Exercise prompt: Copy out all of the entries, keeping every word the same.

### Record extracts

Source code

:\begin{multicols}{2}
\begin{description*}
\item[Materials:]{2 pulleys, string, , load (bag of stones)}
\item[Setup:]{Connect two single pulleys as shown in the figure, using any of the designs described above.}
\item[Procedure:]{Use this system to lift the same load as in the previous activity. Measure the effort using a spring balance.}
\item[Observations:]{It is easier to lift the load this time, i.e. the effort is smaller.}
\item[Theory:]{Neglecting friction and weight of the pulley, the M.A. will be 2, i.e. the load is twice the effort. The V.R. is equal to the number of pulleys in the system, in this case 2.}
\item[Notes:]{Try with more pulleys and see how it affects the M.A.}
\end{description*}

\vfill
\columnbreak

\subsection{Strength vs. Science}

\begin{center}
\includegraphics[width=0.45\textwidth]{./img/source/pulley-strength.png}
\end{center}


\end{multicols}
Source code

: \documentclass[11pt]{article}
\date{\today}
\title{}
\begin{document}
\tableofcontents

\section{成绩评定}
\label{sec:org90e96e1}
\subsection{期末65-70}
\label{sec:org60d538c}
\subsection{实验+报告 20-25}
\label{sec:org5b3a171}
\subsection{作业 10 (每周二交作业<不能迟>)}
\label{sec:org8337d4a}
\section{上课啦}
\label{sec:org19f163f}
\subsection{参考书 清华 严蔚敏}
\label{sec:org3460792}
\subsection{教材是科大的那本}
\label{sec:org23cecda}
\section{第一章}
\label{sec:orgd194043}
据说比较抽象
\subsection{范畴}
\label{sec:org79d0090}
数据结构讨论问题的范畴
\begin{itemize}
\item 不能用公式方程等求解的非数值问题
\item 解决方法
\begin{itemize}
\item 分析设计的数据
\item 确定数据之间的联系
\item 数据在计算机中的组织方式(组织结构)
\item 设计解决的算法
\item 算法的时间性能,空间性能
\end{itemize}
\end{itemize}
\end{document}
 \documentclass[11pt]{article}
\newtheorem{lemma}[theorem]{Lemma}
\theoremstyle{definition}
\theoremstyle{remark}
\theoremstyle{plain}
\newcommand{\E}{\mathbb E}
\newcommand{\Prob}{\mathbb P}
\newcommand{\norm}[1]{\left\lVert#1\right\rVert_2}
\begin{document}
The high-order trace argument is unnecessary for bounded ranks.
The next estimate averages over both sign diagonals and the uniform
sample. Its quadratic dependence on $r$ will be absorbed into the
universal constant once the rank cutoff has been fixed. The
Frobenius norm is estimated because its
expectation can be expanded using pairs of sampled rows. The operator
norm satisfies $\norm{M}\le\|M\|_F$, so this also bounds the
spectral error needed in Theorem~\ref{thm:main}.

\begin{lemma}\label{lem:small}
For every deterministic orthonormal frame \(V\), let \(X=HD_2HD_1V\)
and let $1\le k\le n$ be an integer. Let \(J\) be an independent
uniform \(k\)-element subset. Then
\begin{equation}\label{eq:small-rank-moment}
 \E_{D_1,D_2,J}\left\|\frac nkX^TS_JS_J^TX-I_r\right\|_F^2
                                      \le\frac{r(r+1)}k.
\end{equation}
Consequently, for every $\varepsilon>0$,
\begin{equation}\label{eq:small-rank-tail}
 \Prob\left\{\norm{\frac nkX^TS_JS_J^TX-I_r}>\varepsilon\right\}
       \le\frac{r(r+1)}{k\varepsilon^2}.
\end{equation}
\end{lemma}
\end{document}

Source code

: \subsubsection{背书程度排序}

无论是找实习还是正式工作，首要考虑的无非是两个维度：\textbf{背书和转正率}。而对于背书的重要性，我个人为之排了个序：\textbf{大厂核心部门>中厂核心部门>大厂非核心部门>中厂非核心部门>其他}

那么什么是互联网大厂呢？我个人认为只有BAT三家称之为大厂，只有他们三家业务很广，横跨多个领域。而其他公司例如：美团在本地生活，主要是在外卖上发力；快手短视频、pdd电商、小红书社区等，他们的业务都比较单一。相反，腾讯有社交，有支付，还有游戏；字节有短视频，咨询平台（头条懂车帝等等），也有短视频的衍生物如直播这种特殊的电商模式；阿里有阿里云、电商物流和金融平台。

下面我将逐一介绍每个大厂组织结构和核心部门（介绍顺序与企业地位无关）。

######

Exercise output:
Source code

:\begin{multicols}{2}
\begin{description*}
\item[Materials:]{2 pulleys, string, , load (bag of stones)}
\item[Setup:]{Connect two single pulleys as shown in the figure, using any of the designs described above.}
\item[Procedure:]{Use this system to lift the same load as in the previous activity. Measure the effort using a spring balance.}
\item[Observations:]{It is easier to lift the load this time, i.e. the effort is smaller.}
\item[Theory:]{Neglecting friction and weight of the pulley, the M.A. will be 2, i.e. the load is twice the effort. The V.R. is equal to the number of pulleys in the system, in this case 2.}
\item[Notes:]{Try with more pulleys and see how it affects the M.A.}
\end{description*}

\vfill
\columnbreak

\subsection{Strength vs. Science}

\begin{center}
\includegraphics[width=0.45\textwidth]{./img/source/pulley-strength.png}
\end{center}


\end{multicols}
Source code

: \documentclass[11pt]{article}
\date{\today}
\title{}
\begin{document}
\tableofcontents

\section{成绩评定}
\label{sec:org90e96e1}
\subsection{期末65-70}
\label{sec:org60d538c}
\subsection{实验+报告 20-25}
\label{sec:org5b3a171}
\subsection{作业 10 (每周二交作业<不能迟>)}
\label{sec:org8337d4a}
\section{上课啦}
\label{sec:org19f163f}
\subsection{参考书 清华 严蔚敏}
\label{sec:org3460792}
\subsection{教材是科大的那本}
\label{sec:org23cecda}
\section{第一章}
\label{sec:orgd194043}
据说比较抽象
\subsection{范畴}
\label{sec:org79d0090}
数据结构讨论问题的范畴
\begin{itemize}
\item 不能用公式方程等求解的非数值问题
\item 解决方法
\begin{itemize}
\item 分析设计的数据
\item 确定数据之间的联系
\item 数据在计算机中的组织方式(组织结构)
\item 设计解决的算法
\item 算法的时间性能,空间性能
\end{itemize}
\end{itemize}
\end{document}
 \documentclass[11pt]{article}
\newtheorem{lemma}[theorem]{Lemma}
\theoremstyle{definition}
\theoremstyle{remark}
\theoremstyle{plain}
\newcommand{\E}{\mathbb E}
\newcommand{\Prob}{\mathbb P}
\newcommand{\norm}[1]{\left\lVert#1\right\rVert_2}
\begin{document}
The high-order trace argument is unnecessary for bounded ranks.
The next estimate averages over both sign diagonals and the uniform
sample. Its quadratic dependence on $r$ will be absorbed into the
universal constant once the rank cutoff has been fixed. The
Frobenius norm is estimated because its
expectation can be expanded using pairs of sampled rows. The operator
norm satisfies $\norm{M}\le\|M\|_F$, so this also bounds the
spectral error needed in Theorem~\ref{thm:main}.

\begin{lemma}\label{lem:small}
For every deterministic orthonormal frame \(V\), let \(X=HD_2HD_1V\)
and let $1\le k\le n$ be an integer. Let \(J\) be an independent
uniform \(k\)-element subset. Then
\begin{equation}\label{eq:small-rank-moment}
 \E_{D_1,D_2,J}\left\|\frac nkX^TS_JS_J^TX-I_r\right\|_F^2
                                      \le\frac{r(r+1)}k.
\end{equation}
Consequently, for every $\varepsilon>0$,
\begin{equation}\label{eq:small-rank-tail}
 \Prob\left\{\norm{\frac nkX^TS_JS_J^TX-I_r}>\varepsilon\right\}
       \le\frac{r(r+1)}{k\varepsilon^2}.
\end{equation}
\end{lemma}
\end{document}

Source code

: \subsubsection{背书程度排序}

无论是找实习还是正式工作，首要考虑的无非是两个维度：\textbf{背书和转正率}。而对于背书的重要性，我个人为之排了个序：\textbf{大厂核心部门>中厂核心部门>大厂非核心部门>中厂非核心部门>其他}

那么什么是互联网大厂呢？我个人认为只有BAT三家称之为大厂，只有他们三家业务很广，横跨多个领域。而其他公司例如：美团在本地生活，主要是在外卖上发力；快手短视频、pdd电商、小红书社区等，他们的业务都比较单一。相反，腾讯有社交，有支付，还有游戏；字节有短视频，咨询平台（头条懂车帝等等），也有短视频的衍生物如直播这种特殊的电商模式；阿里有阿里云、电商物流和金融平台。

下面我将逐一介绍每个大厂组织结构和核心部门（介绍顺序与企业地位无关）。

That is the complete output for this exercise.